The University of South Carolina’s Educational Foundation and Development Foundation provide key, non-profit support for the state’s flagship institution, according to Jason Caskey, a 1990 accounting graduate who oversees fund operations. Caskey (center in photo with Rotarian Matthew Pollard at right and assistant Hunter Lambert on left) was Capital Rotary’s Sept. 18 guest speaker. He said the two foundations’ assets total approximately $800 million. The Educational Foundation’s primary purpose is to accept donor gifts in the form of cash, real estate, life insurance and other valuables. It has assets of $565 million, including investments worth $478 million whose earnings are applied to scholarships, faculty/staff salary supplements, development staff support, the USC Children’s Center and foundation operations. The Development Foundation’s goal is to handle the purchase of real estate – some for operations, some held for possible future use and some to be put up for sale. Its total assets are approximately $225 million. Caskey received the 2008 Distinguished Young Alumnus award from USC’s Moore School of Business. He was a financial services practice leader and managing shareholder for Elliott Davis in Columbia before becoming the foundations’ president and CEO.

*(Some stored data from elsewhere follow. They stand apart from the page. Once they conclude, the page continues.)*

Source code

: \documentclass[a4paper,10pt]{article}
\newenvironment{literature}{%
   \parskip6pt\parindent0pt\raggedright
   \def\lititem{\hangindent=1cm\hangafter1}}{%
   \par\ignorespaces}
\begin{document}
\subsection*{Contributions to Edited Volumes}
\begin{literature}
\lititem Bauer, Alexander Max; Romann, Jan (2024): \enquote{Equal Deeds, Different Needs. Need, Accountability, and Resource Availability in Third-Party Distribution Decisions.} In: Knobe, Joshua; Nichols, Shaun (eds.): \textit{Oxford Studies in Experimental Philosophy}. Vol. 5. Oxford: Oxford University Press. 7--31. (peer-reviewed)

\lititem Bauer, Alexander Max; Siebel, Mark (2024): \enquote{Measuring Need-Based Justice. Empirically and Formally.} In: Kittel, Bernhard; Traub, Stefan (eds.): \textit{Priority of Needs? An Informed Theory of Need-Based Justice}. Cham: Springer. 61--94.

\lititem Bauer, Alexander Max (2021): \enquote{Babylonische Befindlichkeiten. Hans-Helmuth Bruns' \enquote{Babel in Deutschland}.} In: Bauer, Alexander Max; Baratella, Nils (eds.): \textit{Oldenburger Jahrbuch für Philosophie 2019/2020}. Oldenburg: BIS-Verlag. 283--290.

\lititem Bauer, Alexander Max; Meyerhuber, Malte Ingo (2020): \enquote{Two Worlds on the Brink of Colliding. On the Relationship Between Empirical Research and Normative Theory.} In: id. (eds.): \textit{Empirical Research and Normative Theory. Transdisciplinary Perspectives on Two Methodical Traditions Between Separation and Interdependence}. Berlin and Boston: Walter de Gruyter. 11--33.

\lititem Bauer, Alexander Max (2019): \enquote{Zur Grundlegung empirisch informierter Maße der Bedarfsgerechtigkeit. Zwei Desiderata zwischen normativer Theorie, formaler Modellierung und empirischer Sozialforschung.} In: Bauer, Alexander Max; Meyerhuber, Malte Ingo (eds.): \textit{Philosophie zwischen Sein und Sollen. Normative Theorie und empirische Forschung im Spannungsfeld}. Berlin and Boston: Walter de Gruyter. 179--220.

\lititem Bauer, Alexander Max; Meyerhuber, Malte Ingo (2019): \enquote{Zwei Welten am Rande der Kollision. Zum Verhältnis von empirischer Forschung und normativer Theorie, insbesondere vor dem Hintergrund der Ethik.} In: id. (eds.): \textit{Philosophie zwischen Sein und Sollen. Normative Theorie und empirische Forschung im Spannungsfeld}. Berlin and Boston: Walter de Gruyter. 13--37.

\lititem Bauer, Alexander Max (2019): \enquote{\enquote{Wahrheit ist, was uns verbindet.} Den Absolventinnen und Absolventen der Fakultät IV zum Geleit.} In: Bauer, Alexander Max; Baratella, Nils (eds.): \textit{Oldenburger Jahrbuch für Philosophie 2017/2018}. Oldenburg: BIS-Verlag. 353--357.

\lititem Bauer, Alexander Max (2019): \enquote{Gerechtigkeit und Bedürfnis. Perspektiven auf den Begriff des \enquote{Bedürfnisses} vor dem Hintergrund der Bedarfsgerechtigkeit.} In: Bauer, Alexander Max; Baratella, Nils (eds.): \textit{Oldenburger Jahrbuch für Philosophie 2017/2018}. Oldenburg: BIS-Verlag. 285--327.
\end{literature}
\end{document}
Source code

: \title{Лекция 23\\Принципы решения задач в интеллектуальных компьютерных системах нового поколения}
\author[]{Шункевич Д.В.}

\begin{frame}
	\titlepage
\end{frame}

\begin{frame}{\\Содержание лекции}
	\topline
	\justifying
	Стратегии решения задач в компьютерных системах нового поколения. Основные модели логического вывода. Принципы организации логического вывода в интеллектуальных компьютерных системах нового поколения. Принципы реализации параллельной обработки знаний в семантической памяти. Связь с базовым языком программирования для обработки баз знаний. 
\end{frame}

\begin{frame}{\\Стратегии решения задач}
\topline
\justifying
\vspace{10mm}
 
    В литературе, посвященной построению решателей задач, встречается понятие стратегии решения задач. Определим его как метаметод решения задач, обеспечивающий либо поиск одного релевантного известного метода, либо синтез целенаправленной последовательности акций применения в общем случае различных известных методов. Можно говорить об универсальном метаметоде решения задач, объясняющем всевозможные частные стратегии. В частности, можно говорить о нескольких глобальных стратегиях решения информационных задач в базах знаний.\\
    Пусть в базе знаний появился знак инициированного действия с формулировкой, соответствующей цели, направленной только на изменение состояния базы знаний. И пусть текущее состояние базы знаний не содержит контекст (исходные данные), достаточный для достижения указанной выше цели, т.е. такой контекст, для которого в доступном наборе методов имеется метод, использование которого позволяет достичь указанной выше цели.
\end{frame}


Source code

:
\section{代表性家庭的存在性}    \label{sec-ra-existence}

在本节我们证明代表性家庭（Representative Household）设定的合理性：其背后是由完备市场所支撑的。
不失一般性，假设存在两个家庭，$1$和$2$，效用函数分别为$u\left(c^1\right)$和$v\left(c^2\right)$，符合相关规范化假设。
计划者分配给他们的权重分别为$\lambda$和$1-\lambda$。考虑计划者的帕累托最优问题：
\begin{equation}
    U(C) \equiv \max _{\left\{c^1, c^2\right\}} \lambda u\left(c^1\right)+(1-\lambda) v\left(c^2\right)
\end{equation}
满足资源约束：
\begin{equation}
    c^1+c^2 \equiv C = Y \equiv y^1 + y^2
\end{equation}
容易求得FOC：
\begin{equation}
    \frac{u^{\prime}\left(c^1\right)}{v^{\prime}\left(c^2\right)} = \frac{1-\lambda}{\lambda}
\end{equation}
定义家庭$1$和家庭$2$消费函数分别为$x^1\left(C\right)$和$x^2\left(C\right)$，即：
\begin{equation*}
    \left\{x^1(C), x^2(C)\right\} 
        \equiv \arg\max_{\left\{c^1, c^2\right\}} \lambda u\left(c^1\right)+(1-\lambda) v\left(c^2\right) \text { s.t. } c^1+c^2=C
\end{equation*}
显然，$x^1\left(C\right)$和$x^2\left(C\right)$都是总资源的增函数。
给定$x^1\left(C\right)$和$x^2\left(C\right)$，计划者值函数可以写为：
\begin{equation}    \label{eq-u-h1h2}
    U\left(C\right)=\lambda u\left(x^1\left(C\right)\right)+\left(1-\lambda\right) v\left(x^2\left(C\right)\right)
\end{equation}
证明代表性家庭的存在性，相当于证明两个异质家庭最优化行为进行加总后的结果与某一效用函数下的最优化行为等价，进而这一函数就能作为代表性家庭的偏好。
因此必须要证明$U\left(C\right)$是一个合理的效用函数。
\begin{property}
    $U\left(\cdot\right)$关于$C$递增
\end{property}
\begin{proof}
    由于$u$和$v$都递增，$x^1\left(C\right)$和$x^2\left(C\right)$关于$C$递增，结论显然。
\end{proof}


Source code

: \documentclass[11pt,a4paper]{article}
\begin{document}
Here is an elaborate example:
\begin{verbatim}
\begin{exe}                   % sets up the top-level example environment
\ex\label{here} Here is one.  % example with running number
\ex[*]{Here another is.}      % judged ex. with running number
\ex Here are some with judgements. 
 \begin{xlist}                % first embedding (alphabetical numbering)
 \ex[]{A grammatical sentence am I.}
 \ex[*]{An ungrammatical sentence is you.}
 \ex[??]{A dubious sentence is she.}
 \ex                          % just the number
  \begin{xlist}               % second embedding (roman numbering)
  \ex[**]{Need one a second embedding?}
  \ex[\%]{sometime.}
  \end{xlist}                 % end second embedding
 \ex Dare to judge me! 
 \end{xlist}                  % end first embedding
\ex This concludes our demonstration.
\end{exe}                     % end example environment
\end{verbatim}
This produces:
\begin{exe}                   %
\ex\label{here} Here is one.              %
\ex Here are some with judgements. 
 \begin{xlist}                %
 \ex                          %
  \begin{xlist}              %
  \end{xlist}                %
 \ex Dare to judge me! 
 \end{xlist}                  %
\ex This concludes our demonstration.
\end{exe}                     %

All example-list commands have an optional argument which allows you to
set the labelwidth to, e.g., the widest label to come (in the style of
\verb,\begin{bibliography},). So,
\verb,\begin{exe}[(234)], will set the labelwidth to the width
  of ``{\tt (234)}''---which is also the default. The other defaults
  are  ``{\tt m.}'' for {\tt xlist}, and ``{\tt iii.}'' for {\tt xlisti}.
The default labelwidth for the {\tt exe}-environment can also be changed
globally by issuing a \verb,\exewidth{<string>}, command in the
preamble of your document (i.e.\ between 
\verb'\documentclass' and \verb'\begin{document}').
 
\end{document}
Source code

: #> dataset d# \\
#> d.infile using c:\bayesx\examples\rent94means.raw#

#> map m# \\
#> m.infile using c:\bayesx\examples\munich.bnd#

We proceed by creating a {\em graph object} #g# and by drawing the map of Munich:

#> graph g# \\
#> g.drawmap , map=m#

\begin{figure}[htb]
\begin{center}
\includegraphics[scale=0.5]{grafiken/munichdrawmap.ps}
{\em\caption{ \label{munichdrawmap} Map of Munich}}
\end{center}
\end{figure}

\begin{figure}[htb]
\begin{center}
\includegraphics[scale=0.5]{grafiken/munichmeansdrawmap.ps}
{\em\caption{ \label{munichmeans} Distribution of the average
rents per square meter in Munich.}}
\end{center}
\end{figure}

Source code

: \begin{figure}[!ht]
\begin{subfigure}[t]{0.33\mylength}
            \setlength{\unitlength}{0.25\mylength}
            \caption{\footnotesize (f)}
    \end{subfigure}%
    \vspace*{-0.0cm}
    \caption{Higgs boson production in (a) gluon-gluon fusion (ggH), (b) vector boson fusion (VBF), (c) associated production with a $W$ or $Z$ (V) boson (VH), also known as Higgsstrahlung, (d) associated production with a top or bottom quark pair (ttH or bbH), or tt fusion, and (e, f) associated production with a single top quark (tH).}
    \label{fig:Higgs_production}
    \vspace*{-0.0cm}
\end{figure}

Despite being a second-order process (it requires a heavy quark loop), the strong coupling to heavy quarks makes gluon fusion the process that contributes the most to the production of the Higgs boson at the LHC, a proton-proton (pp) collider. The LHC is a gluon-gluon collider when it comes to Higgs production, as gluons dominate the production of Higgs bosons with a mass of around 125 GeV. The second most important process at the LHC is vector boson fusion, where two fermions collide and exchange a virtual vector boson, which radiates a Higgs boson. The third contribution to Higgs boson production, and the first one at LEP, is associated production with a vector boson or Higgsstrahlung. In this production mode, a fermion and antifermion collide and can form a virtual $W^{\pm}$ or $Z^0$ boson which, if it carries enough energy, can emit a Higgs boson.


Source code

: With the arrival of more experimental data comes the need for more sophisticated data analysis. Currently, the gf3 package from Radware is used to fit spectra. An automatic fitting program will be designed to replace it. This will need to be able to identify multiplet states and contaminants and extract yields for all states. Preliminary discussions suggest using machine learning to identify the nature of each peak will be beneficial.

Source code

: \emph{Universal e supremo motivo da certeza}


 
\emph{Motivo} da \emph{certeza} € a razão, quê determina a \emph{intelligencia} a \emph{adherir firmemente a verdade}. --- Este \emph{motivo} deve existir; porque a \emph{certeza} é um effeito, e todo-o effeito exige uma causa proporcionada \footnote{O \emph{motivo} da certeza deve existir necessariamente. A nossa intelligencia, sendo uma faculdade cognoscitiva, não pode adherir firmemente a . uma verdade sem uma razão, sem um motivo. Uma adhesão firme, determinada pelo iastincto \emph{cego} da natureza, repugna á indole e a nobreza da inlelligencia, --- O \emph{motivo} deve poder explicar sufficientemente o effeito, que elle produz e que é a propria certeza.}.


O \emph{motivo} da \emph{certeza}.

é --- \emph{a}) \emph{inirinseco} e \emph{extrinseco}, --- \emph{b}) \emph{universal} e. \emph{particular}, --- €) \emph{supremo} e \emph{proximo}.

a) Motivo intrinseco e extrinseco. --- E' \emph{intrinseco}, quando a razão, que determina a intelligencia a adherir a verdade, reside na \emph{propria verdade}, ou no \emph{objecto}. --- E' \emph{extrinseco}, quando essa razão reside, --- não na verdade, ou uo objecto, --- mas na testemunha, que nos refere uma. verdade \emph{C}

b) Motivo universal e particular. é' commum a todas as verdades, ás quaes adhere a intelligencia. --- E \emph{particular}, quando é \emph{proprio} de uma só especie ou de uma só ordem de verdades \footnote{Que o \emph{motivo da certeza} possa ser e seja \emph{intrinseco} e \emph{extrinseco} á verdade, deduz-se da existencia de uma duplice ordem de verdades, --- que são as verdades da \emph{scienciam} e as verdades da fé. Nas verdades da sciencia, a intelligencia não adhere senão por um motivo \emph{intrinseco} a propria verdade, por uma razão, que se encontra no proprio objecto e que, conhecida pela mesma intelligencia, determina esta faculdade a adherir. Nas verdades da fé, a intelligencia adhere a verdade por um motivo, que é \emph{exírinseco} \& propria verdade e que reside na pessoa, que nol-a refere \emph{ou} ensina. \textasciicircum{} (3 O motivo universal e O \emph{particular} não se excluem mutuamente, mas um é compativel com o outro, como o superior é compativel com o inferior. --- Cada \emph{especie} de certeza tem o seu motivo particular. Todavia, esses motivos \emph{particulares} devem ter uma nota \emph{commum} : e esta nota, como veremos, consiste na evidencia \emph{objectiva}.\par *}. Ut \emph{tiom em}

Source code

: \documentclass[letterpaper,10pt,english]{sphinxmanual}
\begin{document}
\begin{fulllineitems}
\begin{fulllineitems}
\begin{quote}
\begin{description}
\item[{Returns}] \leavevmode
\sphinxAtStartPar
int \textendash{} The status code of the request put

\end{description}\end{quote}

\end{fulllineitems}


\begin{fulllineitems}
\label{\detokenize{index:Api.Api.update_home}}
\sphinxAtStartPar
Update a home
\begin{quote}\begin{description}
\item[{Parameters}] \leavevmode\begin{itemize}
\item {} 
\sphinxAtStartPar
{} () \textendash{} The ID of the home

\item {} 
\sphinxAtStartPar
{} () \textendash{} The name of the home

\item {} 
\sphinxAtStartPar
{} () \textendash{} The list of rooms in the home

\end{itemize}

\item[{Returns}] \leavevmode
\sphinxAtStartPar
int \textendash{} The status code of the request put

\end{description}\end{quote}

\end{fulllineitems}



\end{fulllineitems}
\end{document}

Sophia Bertrand (right), new leader of the University of South Carolina’s Rotaract Club, is welcomed to a Capital Rotary meeting by president Abby Naas (left) and Neda Beal, liaison to the USC group. Bertrand, a senior studying experimental psychology with minors in Spanish and neuroscience, plans a career in occupational therapy. She’s involved Mind and Brain Institute research and takes part in the Capstone Scholars Program, Capstone Connectors Mentoring Program and Peace Corps Prep Program, plus Off Off Broadway Amateur Theater. She’s a Freshman Seminar Class peer leader and is active in church groups. Rotaract clubs are open to adults ages 18-30 interested in community service, in developing leadership and professional skills, and who enjoy networking and social activities. USC Rotaract was formed in 2010-2011 under the sponsorship of Spring Valley Rotary; Capital Rotary assumed sponsorship in the past year.